> [Required action] Could you say how many lines below contain the word "create"? Give the number with no other text.
━━ Excerpted data ━━
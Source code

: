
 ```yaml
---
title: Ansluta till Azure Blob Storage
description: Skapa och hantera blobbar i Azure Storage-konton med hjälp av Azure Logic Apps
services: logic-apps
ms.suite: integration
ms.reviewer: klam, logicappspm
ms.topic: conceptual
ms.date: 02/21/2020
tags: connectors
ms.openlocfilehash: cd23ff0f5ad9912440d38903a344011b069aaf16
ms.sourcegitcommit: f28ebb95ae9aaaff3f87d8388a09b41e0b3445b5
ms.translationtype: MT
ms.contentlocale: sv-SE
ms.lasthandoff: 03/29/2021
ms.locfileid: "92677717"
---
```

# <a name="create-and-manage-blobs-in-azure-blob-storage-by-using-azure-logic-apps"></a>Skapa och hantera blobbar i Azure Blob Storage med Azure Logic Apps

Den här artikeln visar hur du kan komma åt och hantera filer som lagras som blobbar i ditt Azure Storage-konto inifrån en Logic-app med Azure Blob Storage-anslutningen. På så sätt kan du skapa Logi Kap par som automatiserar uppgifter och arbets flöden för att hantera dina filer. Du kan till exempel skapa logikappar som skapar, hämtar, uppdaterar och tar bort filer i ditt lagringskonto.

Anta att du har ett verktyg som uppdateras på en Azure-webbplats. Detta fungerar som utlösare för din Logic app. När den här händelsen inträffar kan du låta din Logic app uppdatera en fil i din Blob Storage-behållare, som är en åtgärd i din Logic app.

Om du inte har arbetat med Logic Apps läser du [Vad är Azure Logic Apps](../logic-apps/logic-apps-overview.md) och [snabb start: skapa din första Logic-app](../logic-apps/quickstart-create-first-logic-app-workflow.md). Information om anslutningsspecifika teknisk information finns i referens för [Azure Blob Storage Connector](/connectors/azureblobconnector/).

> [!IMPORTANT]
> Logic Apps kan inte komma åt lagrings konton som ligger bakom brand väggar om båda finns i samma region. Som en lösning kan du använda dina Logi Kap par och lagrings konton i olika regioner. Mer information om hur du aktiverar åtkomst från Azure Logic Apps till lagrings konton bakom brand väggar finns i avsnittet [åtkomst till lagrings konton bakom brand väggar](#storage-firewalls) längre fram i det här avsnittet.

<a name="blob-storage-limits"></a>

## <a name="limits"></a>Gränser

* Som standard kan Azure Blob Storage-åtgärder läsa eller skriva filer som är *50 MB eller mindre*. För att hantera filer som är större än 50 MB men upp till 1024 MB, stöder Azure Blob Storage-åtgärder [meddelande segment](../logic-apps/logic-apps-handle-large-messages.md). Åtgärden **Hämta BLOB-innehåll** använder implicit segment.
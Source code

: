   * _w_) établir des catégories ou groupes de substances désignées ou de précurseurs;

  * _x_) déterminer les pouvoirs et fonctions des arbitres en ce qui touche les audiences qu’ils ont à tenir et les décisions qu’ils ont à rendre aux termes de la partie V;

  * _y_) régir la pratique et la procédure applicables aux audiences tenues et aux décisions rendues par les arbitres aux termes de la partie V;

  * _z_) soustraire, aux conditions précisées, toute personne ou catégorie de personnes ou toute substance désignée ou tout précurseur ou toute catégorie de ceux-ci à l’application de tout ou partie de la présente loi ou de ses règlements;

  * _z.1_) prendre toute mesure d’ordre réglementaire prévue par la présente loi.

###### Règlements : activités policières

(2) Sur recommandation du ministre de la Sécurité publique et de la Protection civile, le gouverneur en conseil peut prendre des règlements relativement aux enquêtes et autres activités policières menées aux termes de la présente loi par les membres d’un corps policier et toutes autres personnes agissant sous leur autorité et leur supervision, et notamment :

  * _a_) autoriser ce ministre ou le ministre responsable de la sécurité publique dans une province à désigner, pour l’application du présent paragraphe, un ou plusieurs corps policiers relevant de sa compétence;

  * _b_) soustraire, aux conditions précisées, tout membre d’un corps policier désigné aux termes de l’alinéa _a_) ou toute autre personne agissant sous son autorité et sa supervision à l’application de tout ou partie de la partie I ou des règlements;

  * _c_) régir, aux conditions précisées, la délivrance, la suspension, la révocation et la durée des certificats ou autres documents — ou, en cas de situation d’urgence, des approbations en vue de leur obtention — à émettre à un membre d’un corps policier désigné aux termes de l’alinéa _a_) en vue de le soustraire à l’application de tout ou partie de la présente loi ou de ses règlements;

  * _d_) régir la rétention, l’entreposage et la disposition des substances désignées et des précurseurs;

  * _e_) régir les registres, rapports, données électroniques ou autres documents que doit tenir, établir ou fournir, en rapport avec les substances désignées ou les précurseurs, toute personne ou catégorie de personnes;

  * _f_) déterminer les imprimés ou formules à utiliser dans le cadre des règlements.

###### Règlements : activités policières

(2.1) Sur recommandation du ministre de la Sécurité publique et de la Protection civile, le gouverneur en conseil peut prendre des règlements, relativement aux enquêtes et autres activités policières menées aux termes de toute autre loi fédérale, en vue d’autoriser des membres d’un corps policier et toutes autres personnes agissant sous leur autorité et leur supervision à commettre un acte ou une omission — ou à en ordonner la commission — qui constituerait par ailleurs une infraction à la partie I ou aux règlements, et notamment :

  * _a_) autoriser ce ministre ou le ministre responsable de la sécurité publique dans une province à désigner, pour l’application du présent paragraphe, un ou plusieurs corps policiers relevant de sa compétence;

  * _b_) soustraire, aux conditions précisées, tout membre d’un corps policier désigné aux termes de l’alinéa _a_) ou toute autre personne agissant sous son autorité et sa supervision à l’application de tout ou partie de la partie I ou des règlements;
━━━
━━ Excerpted data ━━
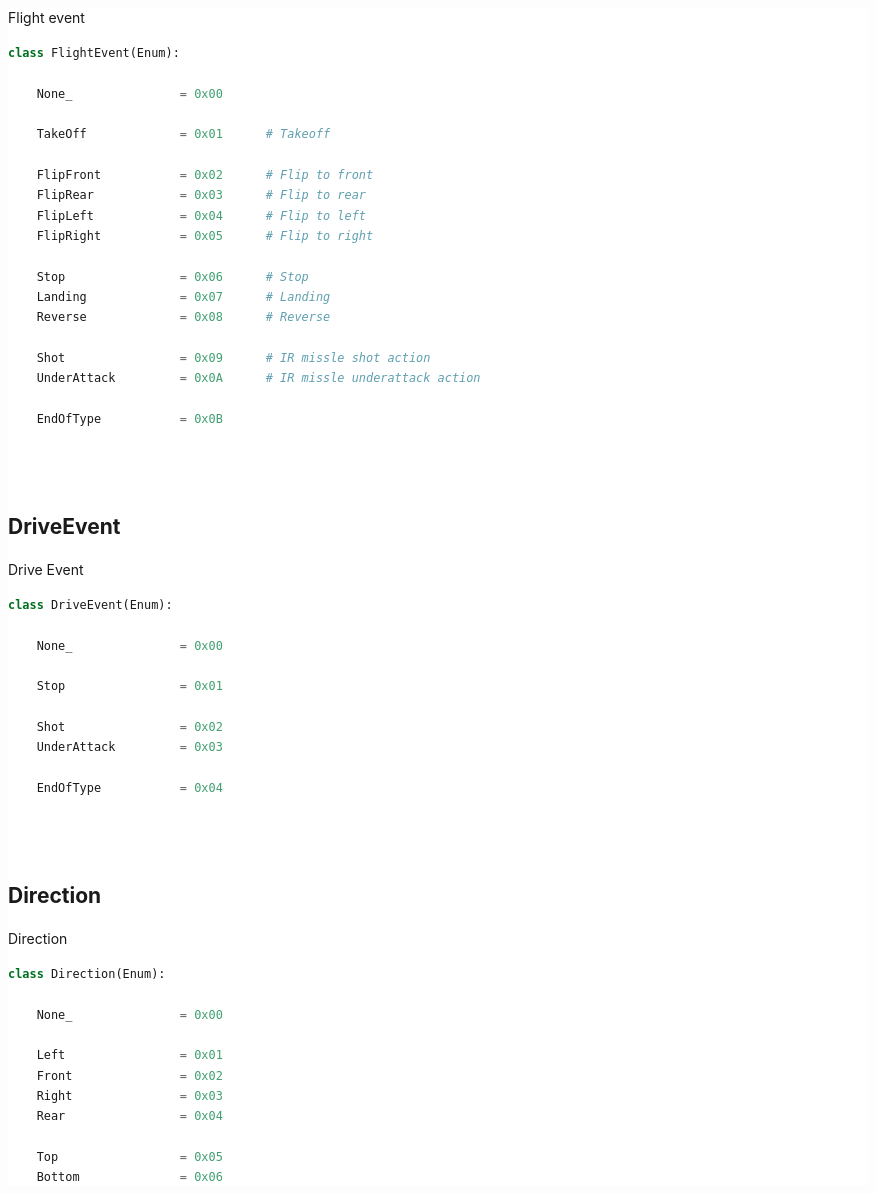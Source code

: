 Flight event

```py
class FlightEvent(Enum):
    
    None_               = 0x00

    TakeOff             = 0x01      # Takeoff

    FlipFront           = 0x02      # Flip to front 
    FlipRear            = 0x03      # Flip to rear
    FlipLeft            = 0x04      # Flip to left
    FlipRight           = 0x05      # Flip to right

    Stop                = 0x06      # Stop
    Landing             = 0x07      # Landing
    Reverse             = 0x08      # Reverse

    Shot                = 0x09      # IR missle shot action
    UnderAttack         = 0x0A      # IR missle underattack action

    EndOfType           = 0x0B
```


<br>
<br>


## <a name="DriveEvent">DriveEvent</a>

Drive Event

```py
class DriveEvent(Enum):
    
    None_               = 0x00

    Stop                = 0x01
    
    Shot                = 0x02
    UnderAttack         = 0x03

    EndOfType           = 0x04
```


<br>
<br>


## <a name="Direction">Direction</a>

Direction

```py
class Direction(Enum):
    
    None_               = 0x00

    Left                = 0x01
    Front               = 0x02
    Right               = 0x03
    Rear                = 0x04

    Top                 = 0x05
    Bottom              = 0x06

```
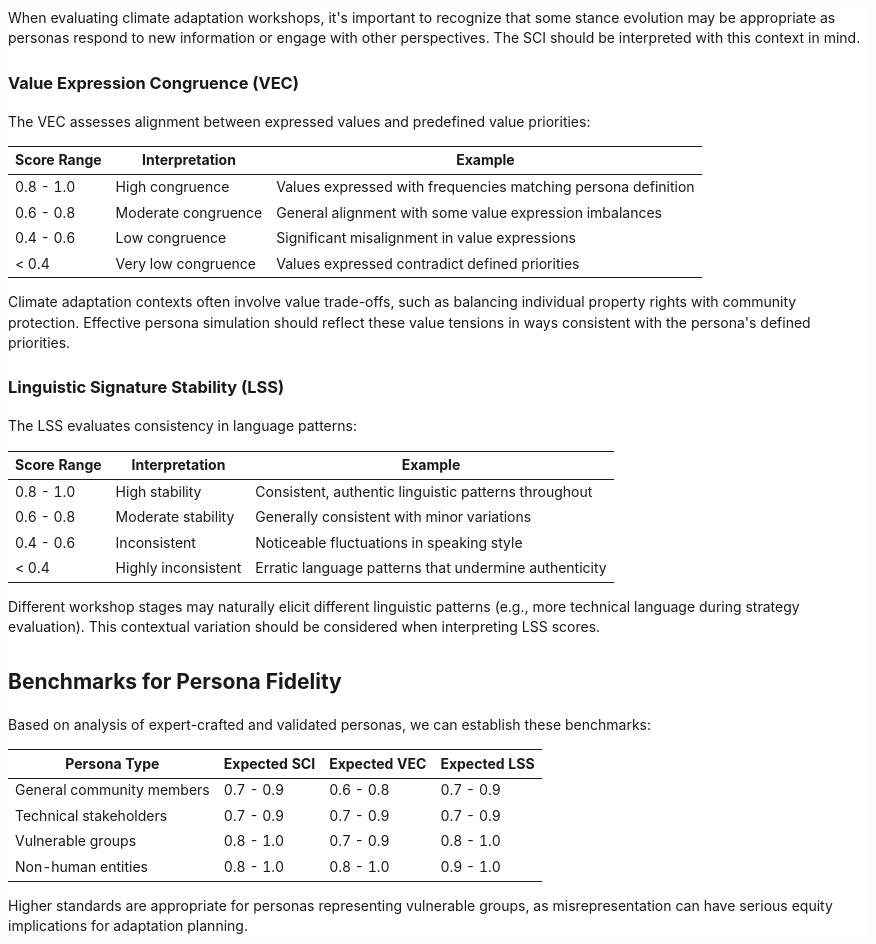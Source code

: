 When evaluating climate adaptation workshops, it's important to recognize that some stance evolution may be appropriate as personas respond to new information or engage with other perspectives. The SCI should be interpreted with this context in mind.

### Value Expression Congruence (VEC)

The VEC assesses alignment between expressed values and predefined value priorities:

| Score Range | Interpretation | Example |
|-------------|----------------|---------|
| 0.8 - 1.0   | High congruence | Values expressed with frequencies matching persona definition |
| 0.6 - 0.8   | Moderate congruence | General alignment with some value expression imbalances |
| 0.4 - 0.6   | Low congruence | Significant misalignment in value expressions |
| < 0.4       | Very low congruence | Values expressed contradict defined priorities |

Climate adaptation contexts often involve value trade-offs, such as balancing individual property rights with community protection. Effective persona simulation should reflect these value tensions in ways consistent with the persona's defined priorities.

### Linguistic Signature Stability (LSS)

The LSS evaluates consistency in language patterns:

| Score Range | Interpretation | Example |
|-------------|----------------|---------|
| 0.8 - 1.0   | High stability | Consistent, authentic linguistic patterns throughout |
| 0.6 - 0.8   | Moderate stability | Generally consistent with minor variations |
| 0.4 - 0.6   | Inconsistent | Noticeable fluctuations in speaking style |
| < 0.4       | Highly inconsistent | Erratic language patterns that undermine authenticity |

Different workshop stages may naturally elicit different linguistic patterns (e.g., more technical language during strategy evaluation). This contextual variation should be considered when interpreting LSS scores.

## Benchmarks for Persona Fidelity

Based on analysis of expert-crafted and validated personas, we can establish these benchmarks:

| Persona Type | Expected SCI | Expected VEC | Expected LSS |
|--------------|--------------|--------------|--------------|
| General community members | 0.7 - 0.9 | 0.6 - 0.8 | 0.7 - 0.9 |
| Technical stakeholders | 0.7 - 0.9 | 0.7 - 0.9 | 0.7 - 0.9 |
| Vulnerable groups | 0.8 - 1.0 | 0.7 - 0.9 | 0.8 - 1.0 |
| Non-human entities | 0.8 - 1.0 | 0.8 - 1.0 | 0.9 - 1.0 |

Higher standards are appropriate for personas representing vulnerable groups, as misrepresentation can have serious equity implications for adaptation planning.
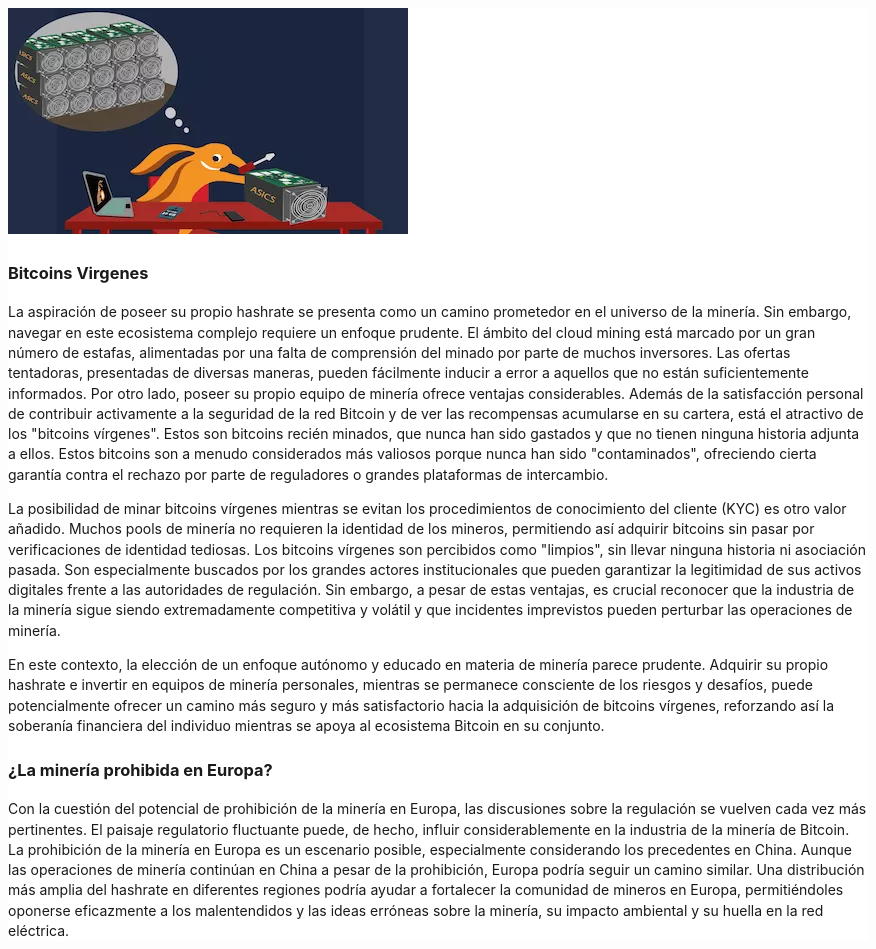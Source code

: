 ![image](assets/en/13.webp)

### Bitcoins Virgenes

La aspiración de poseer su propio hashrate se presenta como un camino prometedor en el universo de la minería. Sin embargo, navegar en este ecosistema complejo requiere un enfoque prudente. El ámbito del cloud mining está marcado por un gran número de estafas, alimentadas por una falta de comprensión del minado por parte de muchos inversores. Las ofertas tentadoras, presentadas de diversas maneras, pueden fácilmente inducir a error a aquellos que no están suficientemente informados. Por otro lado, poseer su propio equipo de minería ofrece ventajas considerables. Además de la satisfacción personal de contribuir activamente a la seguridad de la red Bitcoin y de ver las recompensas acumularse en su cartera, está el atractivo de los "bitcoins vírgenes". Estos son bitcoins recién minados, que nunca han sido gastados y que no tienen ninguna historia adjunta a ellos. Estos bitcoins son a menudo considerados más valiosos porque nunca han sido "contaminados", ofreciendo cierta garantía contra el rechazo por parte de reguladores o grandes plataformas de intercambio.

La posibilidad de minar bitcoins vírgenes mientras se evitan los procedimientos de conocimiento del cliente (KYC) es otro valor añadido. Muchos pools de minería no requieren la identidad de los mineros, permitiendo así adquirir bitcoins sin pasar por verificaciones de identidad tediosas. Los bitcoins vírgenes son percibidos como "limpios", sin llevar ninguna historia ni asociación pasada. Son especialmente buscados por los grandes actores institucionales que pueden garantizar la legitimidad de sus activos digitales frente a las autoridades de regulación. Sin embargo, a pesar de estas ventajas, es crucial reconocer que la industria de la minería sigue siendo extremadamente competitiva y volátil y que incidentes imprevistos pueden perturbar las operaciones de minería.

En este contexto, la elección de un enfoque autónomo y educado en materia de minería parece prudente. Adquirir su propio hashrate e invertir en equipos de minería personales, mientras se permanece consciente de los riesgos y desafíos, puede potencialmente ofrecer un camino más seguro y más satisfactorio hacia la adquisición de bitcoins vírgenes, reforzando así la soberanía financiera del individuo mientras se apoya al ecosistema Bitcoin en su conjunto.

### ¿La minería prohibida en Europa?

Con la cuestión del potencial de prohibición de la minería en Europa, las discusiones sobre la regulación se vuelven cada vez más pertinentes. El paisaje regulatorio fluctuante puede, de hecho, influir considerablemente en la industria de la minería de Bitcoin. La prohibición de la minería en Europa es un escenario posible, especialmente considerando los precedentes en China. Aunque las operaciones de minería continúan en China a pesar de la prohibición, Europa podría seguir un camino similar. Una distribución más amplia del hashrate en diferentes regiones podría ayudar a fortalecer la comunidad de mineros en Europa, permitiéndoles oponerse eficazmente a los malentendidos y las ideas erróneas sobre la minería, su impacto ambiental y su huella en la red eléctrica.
━━━
> [Solution to the exercise] 2